● **What you have to do**: Find the line in the entries below that contains "# Numeric: Computer-Algebra". Repeat it exactly, and every line after it through the line that contains "- **Full Arithmetic**: Ring".

● **Extracted data entries**:
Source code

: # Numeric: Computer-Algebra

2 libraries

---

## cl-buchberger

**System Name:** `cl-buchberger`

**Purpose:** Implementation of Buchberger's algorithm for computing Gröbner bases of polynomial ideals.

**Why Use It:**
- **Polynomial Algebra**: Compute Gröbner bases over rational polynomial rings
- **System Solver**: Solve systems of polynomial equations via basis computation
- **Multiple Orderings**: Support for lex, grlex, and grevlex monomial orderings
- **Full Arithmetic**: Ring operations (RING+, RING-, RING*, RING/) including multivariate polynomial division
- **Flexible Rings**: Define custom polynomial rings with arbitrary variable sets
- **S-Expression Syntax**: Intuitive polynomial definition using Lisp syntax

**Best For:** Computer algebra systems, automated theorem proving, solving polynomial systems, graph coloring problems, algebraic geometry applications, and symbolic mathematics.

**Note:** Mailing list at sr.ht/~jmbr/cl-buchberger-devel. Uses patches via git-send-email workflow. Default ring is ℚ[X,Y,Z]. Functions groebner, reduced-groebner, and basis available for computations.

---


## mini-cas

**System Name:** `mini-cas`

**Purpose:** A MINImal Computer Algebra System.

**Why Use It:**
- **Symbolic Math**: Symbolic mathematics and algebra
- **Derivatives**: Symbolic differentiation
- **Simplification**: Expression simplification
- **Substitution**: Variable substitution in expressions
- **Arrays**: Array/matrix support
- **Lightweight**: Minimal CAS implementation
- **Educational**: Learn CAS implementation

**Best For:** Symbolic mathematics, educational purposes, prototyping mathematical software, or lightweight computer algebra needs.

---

● **Result of this exercise**:
: # Numeric: Computer-Algebra

2 libraries

---

## cl-buchberger

**System Name:** `cl-buchberger`

**Purpose:** Implementation of Buchberger's algorithm for computing Gröbner bases of polynomial ideals.

**Why Use It:**
- **Polynomial Algebra**: Compute Gröbner bases over rational polynomial rings
- **System Solver**: Solve systems of polynomial equations via basis computation
- **Multiple Orderings**: Support for lex, grlex, and grevlex monomial orderings
- **Full Arithmetic**: Ring operations (RING+, RING-, RING*, RING/) including multivariate polynomial division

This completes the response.